### What you are asked to do
In your copy, include no images, and write out every entry below exactly as it stands.

### Entries supplied

---------------

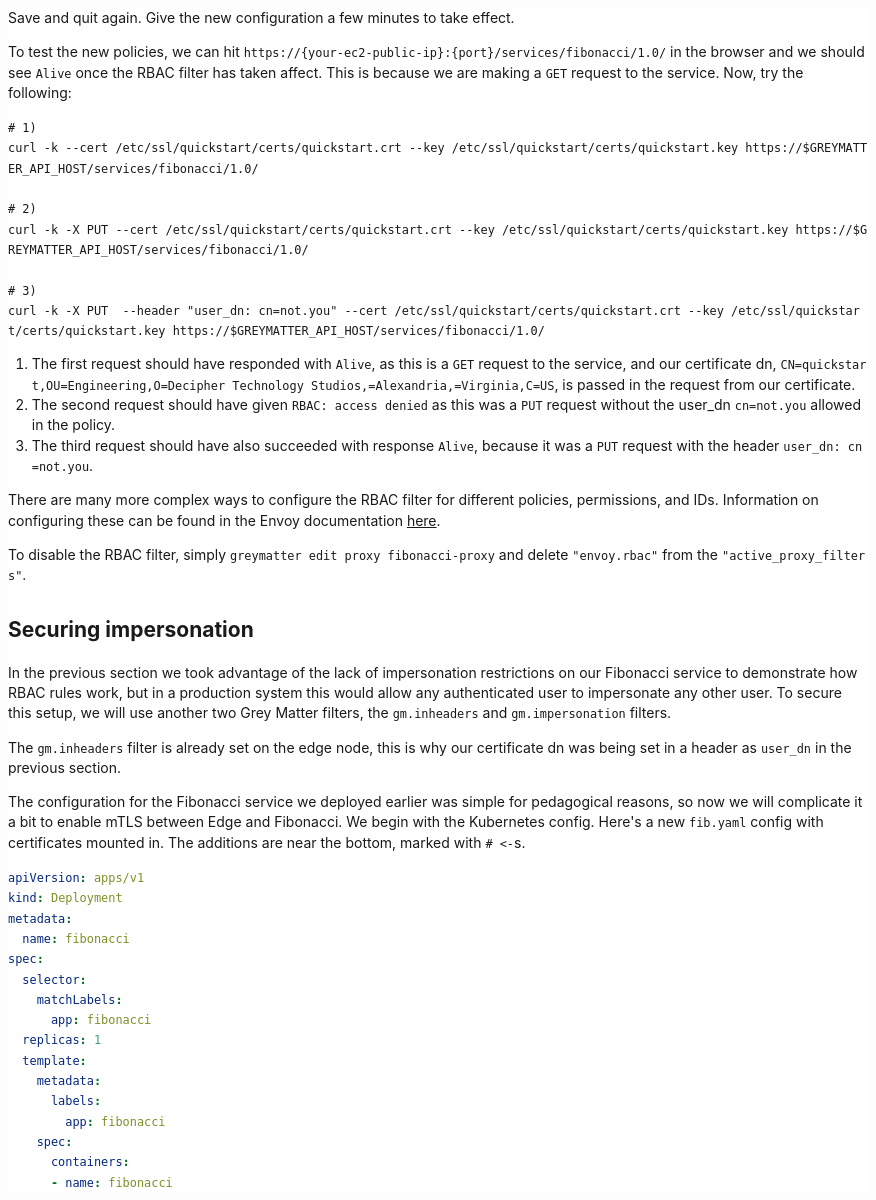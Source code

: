 Save and quit again.  Give the new configuration a few minutes to take effect.

To test the new policies, we can hit `https://{your-ec2-public-ip}:{port}/services/fibonacci/1.0/` in the browser and we should see `Alive` once the RBAC filter has taken affect. This is because we are making a `GET` request to the service. Now, try the following:

```diff
# 1)
curl -k --cert /etc/ssl/quickstart/certs/quickstart.crt --key /etc/ssl/quickstart/certs/quickstart.key https://$GREYMATTER_API_HOST/services/fibonacci/1.0/

# 2)
curl -k -X PUT --cert /etc/ssl/quickstart/certs/quickstart.crt --key /etc/ssl/quickstart/certs/quickstart.key https://$GREYMATTER_API_HOST/services/fibonacci/1.0/

# 3)
curl -k -X PUT  --header "user_dn: cn=not.you" --cert /etc/ssl/quickstart/certs/quickstart.crt --key /etc/ssl/quickstart/certs/quickstart.key https://$GREYMATTER_API_HOST/services/fibonacci/1.0/
```

1. The first request should have responded with `Alive`, as this is a `GET` request to the service, and our certificate dn, `CN=quickstart,OU=Engineering,O=Decipher Technology Studios,=Alexandria,=Virginia,C=US`, is passed in the request from our certificate.
2. The second request should have given `RBAC: access denied` as this was a `PUT` request without the user_dn `cn=not.you` allowed in the policy.
3. The third request should have also succeeded with response `Alive`, because it was a `PUT` request with the header `user_dn: cn=not.you`.

There are many more complex ways to configure the RBAC filter for different policies, permissions, and IDs.  Information on configuring these can be found in the Envoy documentation [here](https://www.envoyproxy.io/docs/envoy/v1.7.0/api-v2/config/rbac/v2alpha/rbac.proto).

To disable the RBAC filter, simply `greymatter edit proxy fibonacci-proxy` and delete `"envoy.rbac"` from the `"active_proxy_filters"`.


## Securing impersonation

In the previous section we took advantage of the lack of impersonation restrictions on our Fibonacci service to demonstrate how RBAC rules work, but in a production system this would allow any authenticated user to impersonate any other user. To secure this setup, we will use another two Grey Matter filters, the `gm.inheaders` and `gm.impersonation` filters.

The `gm.inheaders` filter is already set on the edge node, this is why our certificate dn was being set in a header as `user_dn` in the previous section.

The configuration for the Fibonacci service we deployed earlier was simple for pedagogical reasons, so now we will complicate it a bit to enable mTLS between Edge and Fibonacci. We begin with the Kubernetes config. Here's a new `fib.yaml` config with certificates mounted in. The additions are near the bottom, marked with `# <-`s.

```yaml
apiVersion: apps/v1
kind: Deployment
metadata:
  name: fibonacci
spec:
  selector:
    matchLabels:
      app: fibonacci
  replicas: 1
  template:
    metadata:
      labels:
        app: fibonacci
    spec:
      containers:
      - name: fibonacci
```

---------------

### Response for this exercise
Source code

: Save and quit again.  Give the new configuration a few minutes to take effect.

To test the new policies, we can hit `https://{your-ec2-public-ip}:{port}/services/fibonacci/1.0/` in the browser and we should see `Alive` once the RBAC filter has taken affect. This is because we are making a `GET` request to the service. Now, try the following:

```diff
# 1)
curl -k --cert /etc/ssl/quickstart/certs/quickstart.crt --key /etc/ssl/quickstart/certs/quickstart.key https://$GREYMATTER_API_HOST/services/fibonacci/1.0/

# 2)
curl -k -X PUT --cert /etc/ssl/quickstart/certs/quickstart.crt --key /etc/ssl/quickstart/certs/quickstart.key https://$GREYMATTER_API_HOST/services/fibonacci/1.0/

# 3)
curl -k -X PUT  --header "user_dn: cn=not.you" --cert /etc/ssl/quickstart/certs/quickstart.crt --key /etc/ssl/quickstart/certs/quickstart.key https://$GREYMATTER_API_HOST/services/fibonacci/1.0/
```

1. The first request should have responded with `Alive`, as this is a `GET` request to the service, and our certificate dn, `CN=quickstart,OU=Engineering,O=Decipher Technology Studios,=Alexandria,=Virginia,C=US`, is passed in the request from our certificate.
2. The second request should have given `RBAC: access denied` as this was a `PUT` request without the user_dn `cn=not.you` allowed in the policy.
3. The third request should have also succeeded with response `Alive`, because it was a `PUT` request with the header `user_dn: cn=not.you`.

There are many more complex ways to configure the RBAC filter for different policies, permissions, and IDs.  Information on configuring these can be found in the Envoy documentation [here](https://www.envoyproxy.io/docs/envoy/v1.7.0/api-v2/config/rbac/v2alpha/rbac.proto).

To disable the RBAC filter, simply `greymatter edit proxy fibonacci-proxy` and delete `"envoy.rbac"` from the `"active_proxy_filters"`.


## Securing impersonation

In the previous section we took advantage of the lack of impersonation restrictions on our Fibonacci service to demonstrate how RBAC rules work, but in a production system this would allow any authenticated user to impersonate any other user. To secure this setup, we will use another two Grey Matter filters, the `gm.inheaders` and `gm.impersonation` filters.

The `gm.inheaders` filter is already set on the edge node, this is why our certificate dn was being set in a header as `user_dn` in the previous section.

The configuration for the Fibonacci service we deployed earlier was simple for pedagogical reasons, so now we will complicate it a bit to enable mTLS between Edge and Fibonacci. We begin with the Kubernetes config. Here's a new `fib.yaml` config with certificates mounted in. The additions are near the bottom, marked with `# <-`s.

```yaml
apiVersion: apps/v1
kind: Deployment
metadata:
  name: fibonacci
spec:
  selector:
    matchLabels:
      app: fibonacci
  replicas: 1
  template:
    metadata:
      labels:
        app: fibonacci
    spec:
      containers:
      - name: fibonacci
```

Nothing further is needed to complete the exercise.